__Exercise goal__
Check each line below for the word "pergunta", and copy those that have it.

__Provided data__
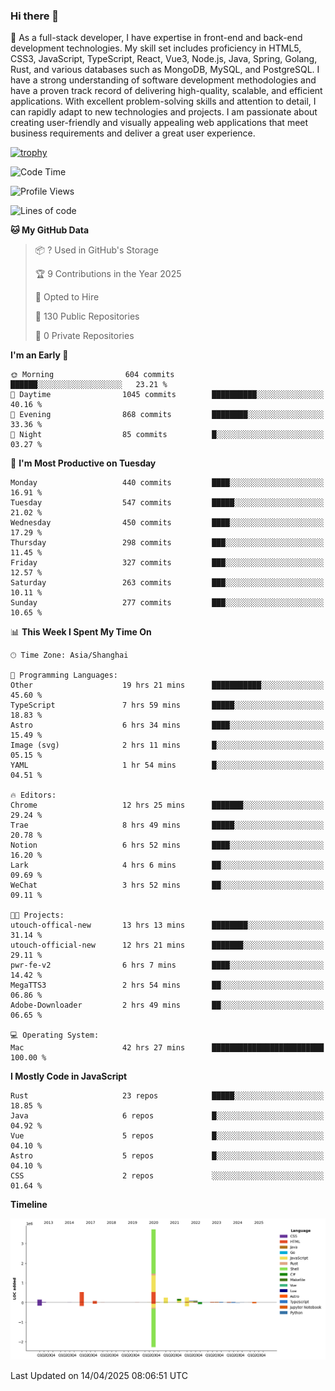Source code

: ### Hi there 👋

🌱 As a full-stack developer, I have expertise in front-end and back-end development technologies. My skill set includes proficiency in HTML5, CSS3, JavaScript, TypeScript, React, Vue3, Node.js, Java, Spring, Golang, Rust, and various databases such as MongoDB, MySQL, and PostgreSQL. I have a strong understanding of software development methodologies and have a proven track record of delivering high-quality, scalable, and efficient applications. With excellent problem-solving skills and attention to detail, I can rapidly adapt to new technologies and projects. I am passionate about creating user-friendly and visually appealing web applications that meet business requirements and deliver a great user experience.

[![trophy](https://github-profile-trophy.vercel.app/?username=elton&rank=SECRET,SSS,SS,S,AAA,AA,A&theme=onedark&no-frame=true&margin-w=10)](https://github.com/ryo-ma/github-profile-trophy)

<!--START_SECTION:waka-->
![Code Time](http://img.shields.io/badge/Code%20Time-1%2C534%20hrs%2011%20mins-blue)

![Profile Views](http://img.shields.io/badge/Profile%20Views-0-blue)

![Lines of code](https://img.shields.io/badge/From%20Hello%20World%20I%27ve%20Written-5.6%20million%20lines%20of%20code-blue)

**🐱 My GitHub Data** 

> 📦 ? Used in GitHub's Storage 
 > 
> 🏆 9 Contributions in the Year 2025
 > 
> 💼 Opted to Hire
 > 
> 📜 130 Public Repositories 
 > 
> 🔑 0 Private Repositories 
 > 
**I'm an Early 🐤** 

```text
🌞 Morning                604 commits         ██████░░░░░░░░░░░░░░░░░░░   23.21 % 
🌆 Daytime                1045 commits        ██████████░░░░░░░░░░░░░░░   40.16 % 
🌃 Evening                868 commits         ████████░░░░░░░░░░░░░░░░░   33.36 % 
🌙 Night                  85 commits          █░░░░░░░░░░░░░░░░░░░░░░░░   03.27 % 
```
📅 **I'm Most Productive on Tuesday** 

```text
Monday                   440 commits         ████░░░░░░░░░░░░░░░░░░░░░   16.91 % 
Tuesday                  547 commits         █████░░░░░░░░░░░░░░░░░░░░   21.02 % 
Wednesday                450 commits         ████░░░░░░░░░░░░░░░░░░░░░   17.29 % 
Thursday                 298 commits         ███░░░░░░░░░░░░░░░░░░░░░░   11.45 % 
Friday                   327 commits         ███░░░░░░░░░░░░░░░░░░░░░░   12.57 % 
Saturday                 263 commits         ███░░░░░░░░░░░░░░░░░░░░░░   10.11 % 
Sunday                   277 commits         ███░░░░░░░░░░░░░░░░░░░░░░   10.65 % 
```


📊 **This Week I Spent My Time On** 

```text
🕑︎ Time Zone: Asia/Shanghai

💬 Programming Languages: 
Other                    19 hrs 21 mins      ███████████░░░░░░░░░░░░░░   45.60 % 
TypeScript               7 hrs 59 mins       █████░░░░░░░░░░░░░░░░░░░░   18.83 % 
Astro                    6 hrs 34 mins       ████░░░░░░░░░░░░░░░░░░░░░   15.49 % 
Image (svg)              2 hrs 11 mins       █░░░░░░░░░░░░░░░░░░░░░░░░   05.15 % 
YAML                     1 hr 54 mins        █░░░░░░░░░░░░░░░░░░░░░░░░   04.51 % 

🔥 Editors: 
Chrome                   12 hrs 25 mins      ███████░░░░░░░░░░░░░░░░░░   29.24 % 
Trae                     8 hrs 49 mins       █████░░░░░░░░░░░░░░░░░░░░   20.78 % 
Notion                   6 hrs 52 mins       ████░░░░░░░░░░░░░░░░░░░░░   16.20 % 
Lark                     4 hrs 6 mins        ██░░░░░░░░░░░░░░░░░░░░░░░   09.69 % 
WeChat                   3 hrs 52 mins       ██░░░░░░░░░░░░░░░░░░░░░░░   09.11 % 

🐱‍💻 Projects: 
utouch-offical-new       13 hrs 13 mins      ████████░░░░░░░░░░░░░░░░░   31.14 % 
utouch-official-new      12 hrs 21 mins      ███████░░░░░░░░░░░░░░░░░░   29.11 % 
pwr-fe-v2                6 hrs 7 mins        ████░░░░░░░░░░░░░░░░░░░░░   14.42 % 
MegaTTS3                 2 hrs 54 mins       ██░░░░░░░░░░░░░░░░░░░░░░░   06.86 % 
Adobe-Downloader         2 hrs 49 mins       ██░░░░░░░░░░░░░░░░░░░░░░░   06.65 % 

💻 Operating System: 
Mac                      42 hrs 27 mins      █████████████████████████   100.00 % 
```

**I Mostly Code in JavaScript** 

```text
Rust                     23 repos            █████░░░░░░░░░░░░░░░░░░░░   18.85 % 
Java                     6 repos             █░░░░░░░░░░░░░░░░░░░░░░░░   04.92 % 
Vue                      5 repos             █░░░░░░░░░░░░░░░░░░░░░░░░   04.10 % 
Astro                    5 repos             █░░░░░░░░░░░░░░░░░░░░░░░░   04.10 % 
CSS                      2 repos             ░░░░░░░░░░░░░░░░░░░░░░░░░   01.64 % 
```



**Timeline**

![Lines of Code chart](https://raw.githubusercontent.com/elton/elton/main/assets/bar_graph.png)


 Last Updated on 14/04/2025 08:06:51 UTC
<!--END_SECTION:waka-->

<!--
**elton/elton** is a ✨ _special_ ✨ repository because its `README.md` (this file) appears on your GitHub profile.

Here are some ideas to get you started:

- 🔭 I’m currently working on ...
- 🌱 I’m currently learning ...
- 👯 I’m looking to collaborate on ...
- 🤔 I’m looking for help with ...
- 💬 Ask me about ...
- 📫 How to reach me: ...
- 😄 Pronouns: ...
- ⚡ Fun fact: ...
-->
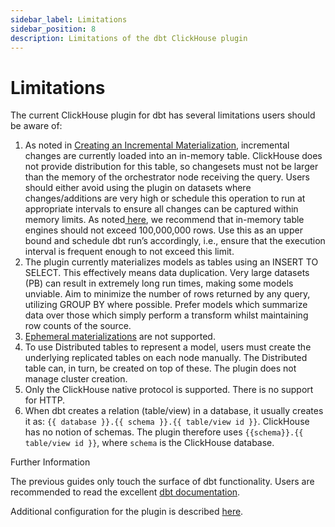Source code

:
 ```yaml
---
sidebar_label: Limitations
sidebar_position: 8
description: Limitations of the dbt ClickHouse plugin
---
```


# Limitations

The current ClickHouse plugin for dbt has several limitations users should be aware of:



1. As noted in [Creating an Incremental Materialization](./dbt-incremental-model#internals), incremental changes are currently loaded into an in-memory table. ClickHouse does not provide distribution for this table, so changesets must not be larger than the memory of the orchestrator node receiving the query. Users should either avoid using the plugin on datasets where changes/additions are very high or schedule this operation to run at appropriate intervals to ensure all changes can be captured within memory limits. As noted[ here](https://clickhouse.com/docs/en/engines/table-engines/special/memory), we recommend that in-memory table engines should not exceed 100,000,000 rows. Use this as an upper bound and schedule dbt run’s accordingly, i.e., ensure that the execution interval is frequent enough to not exceed this limit.
2. The plugin currently materializes models as tables using an INSERT TO SELECT. This effectively means data duplication. Very large datasets (PB) can result in extremely long run times, making some models unviable. Aim to minimize the number of rows returned by any query, utilizing GROUP BY where possible. Prefer models which summarize data over those which simply perform a transform whilst maintaining row counts of the source.
3. [Ephemeral materializations](https://docs.getdbt.com/docs/building-a-dbt-project/building-models/materializations#ephemeral) are not supported.
4. To use Distributed tables to represent a model, users must create the underlying replicated tables on each node manually. The Distributed table can, in turn, be created on top of these. The plugin does not manage cluster creation. 
5. Only the ClickHouse native protocol is supported. There is no support for HTTP.
6. When dbt creates a relation (table/view) in a database, it usually creates it as: `{{ database }}.{{ schema }}.{{ table/view id }}`. ClickHouse has no notion of schemas. The plugin therefore uses `{{schema}}.{{ table/view id }}`, where `schema` is the ClickHouse database.

Further Information

The previous guides only touch the surface of dbt functionality. Users are recommended to read the excellent [dbt documentation](https://docs.getdbt.com/docs/introduction).

Additional configuration for the plugin is described [here](https://github.com/silentsokolov/dbt-clickhouse#model-configuration).
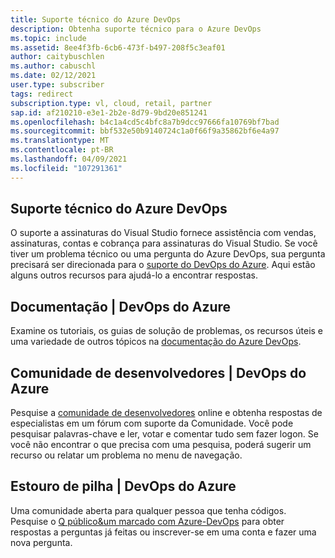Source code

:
 ```yaml
---
title: Suporte técnico do Azure DevOps
description: Obtenha suporte técnico para o Azure DevOps
ms.topic: include
ms.assetid: 8ee4f3fb-6cb6-473f-b497-208f5c3eaf01
author: caitybuschlen
ms.author: cabuschl
ms.date: 02/12/2021
user.type: subscriber
tags: redirect
subscription.type: vl, cloud, retail, partner
sap.id: af210210-e3e1-2b2e-8d79-9bd20e851241
ms.openlocfilehash: b4c1a4cd5c4bfc8a7b9dcc97666fa10769bf7bad
ms.sourcegitcommit: bbf532e50b9140724c1a0f66f9a35862bf6e4a97
ms.translationtype: MT
ms.contentlocale: pt-BR
ms.lasthandoff: 04/09/2021
ms.locfileid: "107291361"
---
```

## <a name="azure-devops-technical-support"></a>Suporte técnico do Azure DevOps  

O suporte a assinaturas do Visual Studio fornece assistência com vendas, assinaturas, contas e cobrança para assinaturas do Visual Studio. Se você tiver um problema técnico ou uma pergunta do Azure DevOps, sua pergunta precisará ser direcionada para o [suporte do DevOps do Azure](https://azure.microsoft.com/support/devops/). Aqui estão alguns outros recursos para ajudá-lo a encontrar respostas.

## <a name="documentation--azure-devops"></a>Documentação | DevOps do Azure 

Examine os tutoriais, os guias de solução de problemas, os recursos úteis e uma variedade de outros tópicos na [documentação do Azure DevOps](https://docs.microsoft.com/azure/devops/?view=azure-devops&preserve-view=true).

## <a name="developer-community--azure-devops"></a>Comunidade de desenvolvedores | DevOps do Azure

Pesquise a [comunidade de desenvolvedores](https://developercommunity.visualstudio.com/spaces/21/index.html) online e obtenha respostas de especialistas em um fórum com suporte da Comunidade. Você pode pesquisar palavras-chave e ler, votar e comentar tudo sem fazer logon. Se você não encontrar o que precisa com uma pesquisa, poderá sugerir um recurso ou relatar um problema no menu de navegação. 

## <a name="stack-overflow--azure-devops"></a>Estouro de pilha | DevOps do Azure

Uma comunidade aberta para qualquer pessoa que tenha códigos. Pesquise o [Q público&um marcado com Azure-DevOps](https://stackoverflow.com/questions/tagged/azure-devops?tab=Newest) para obter respostas a perguntas já feitas ou inscrever-se em uma conta e fazer uma nova pergunta. 

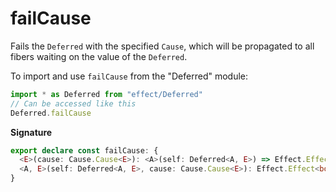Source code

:# failCause

Fails the `Deferred` with the specified `Cause`, which will be propagated to
all fibers waiting on the value of the `Deferred`.

To import and use `failCause` from the "Deferred" module:

```ts
import * as Deferred from "effect/Deferred"
// Can be accessed like this
Deferred.failCause
```

**Signature**

```ts
export declare const failCause: {
  <E>(cause: Cause.Cause<E>): <A>(self: Deferred<A, E>) => Effect.Effect<boolean>
  <A, E>(self: Deferred<A, E>, cause: Cause.Cause<E>): Effect.Effect<boolean>
}
```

__Solution to the problem__
O suporte a assinaturas do Visual Studio fornece assistência com vendas, assinaturas, contas e cobrança para assinaturas do Visual Studio. Se você tiver um problema técnico ou uma pergunta do Azure DevOps, sua pergunta precisará ser direcionada para o [suporte do DevOps do Azure](https://azure.microsoft.com/support/devops/). Aqui estão alguns outros recursos para ajudá-lo a encontrar respostas.
Uma comunidade aberta para qualquer pessoa que tenha códigos. Pesquise o [Q público&um marcado com Azure-DevOps](https://stackoverflow.com/questions/tagged/azure-devops?tab=Newest) para obter respostas a perguntas já feitas ou inscrever-se em uma conta e fazer uma nova pergunta. 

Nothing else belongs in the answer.